MATERIAL FOR THIS TASK START

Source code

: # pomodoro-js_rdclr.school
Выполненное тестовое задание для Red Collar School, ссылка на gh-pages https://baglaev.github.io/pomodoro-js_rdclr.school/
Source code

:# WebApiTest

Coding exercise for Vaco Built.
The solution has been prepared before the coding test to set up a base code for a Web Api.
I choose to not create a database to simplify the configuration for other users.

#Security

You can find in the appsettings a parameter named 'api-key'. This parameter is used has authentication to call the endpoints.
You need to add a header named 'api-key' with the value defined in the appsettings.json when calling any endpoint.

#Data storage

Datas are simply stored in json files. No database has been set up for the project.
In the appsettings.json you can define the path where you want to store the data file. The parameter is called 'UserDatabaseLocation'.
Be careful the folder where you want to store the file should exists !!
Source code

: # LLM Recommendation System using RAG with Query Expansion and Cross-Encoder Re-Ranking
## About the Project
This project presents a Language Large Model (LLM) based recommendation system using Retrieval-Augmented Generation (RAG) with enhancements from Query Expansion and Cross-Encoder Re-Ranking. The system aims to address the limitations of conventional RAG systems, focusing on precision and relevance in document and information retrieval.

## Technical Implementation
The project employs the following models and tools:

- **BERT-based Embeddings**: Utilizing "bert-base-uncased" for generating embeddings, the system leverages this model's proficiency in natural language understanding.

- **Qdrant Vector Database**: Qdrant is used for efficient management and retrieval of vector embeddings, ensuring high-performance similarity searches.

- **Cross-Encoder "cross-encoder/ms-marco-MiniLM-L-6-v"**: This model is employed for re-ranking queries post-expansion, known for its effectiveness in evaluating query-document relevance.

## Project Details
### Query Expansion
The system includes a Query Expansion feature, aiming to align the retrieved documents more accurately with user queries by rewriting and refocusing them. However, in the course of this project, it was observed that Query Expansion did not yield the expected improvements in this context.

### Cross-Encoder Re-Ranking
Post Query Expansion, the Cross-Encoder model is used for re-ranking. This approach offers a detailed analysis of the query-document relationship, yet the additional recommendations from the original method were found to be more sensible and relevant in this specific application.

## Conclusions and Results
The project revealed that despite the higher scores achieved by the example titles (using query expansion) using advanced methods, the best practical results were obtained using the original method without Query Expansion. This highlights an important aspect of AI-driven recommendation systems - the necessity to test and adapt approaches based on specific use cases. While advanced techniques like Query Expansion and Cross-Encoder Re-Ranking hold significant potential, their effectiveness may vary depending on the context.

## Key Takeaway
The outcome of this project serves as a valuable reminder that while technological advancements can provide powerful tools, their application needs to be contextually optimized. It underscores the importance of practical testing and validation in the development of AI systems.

MATERIAL FOR THIS TASK END

■ WHAT YOU NEED TO DO ■
Given the records above, restate word for word only the lines starting at the one with "The project employs" and ending at the one with "- **BERT-based Embeddings**: Utilizing".

■ YOUR RESPONSE ■
The project employs the following models and tools:

- **BERT-based Embeddings**: Utilizing "bert-base-uncased" for generating embeddings, the system leverages this model's proficiency in natural language understanding.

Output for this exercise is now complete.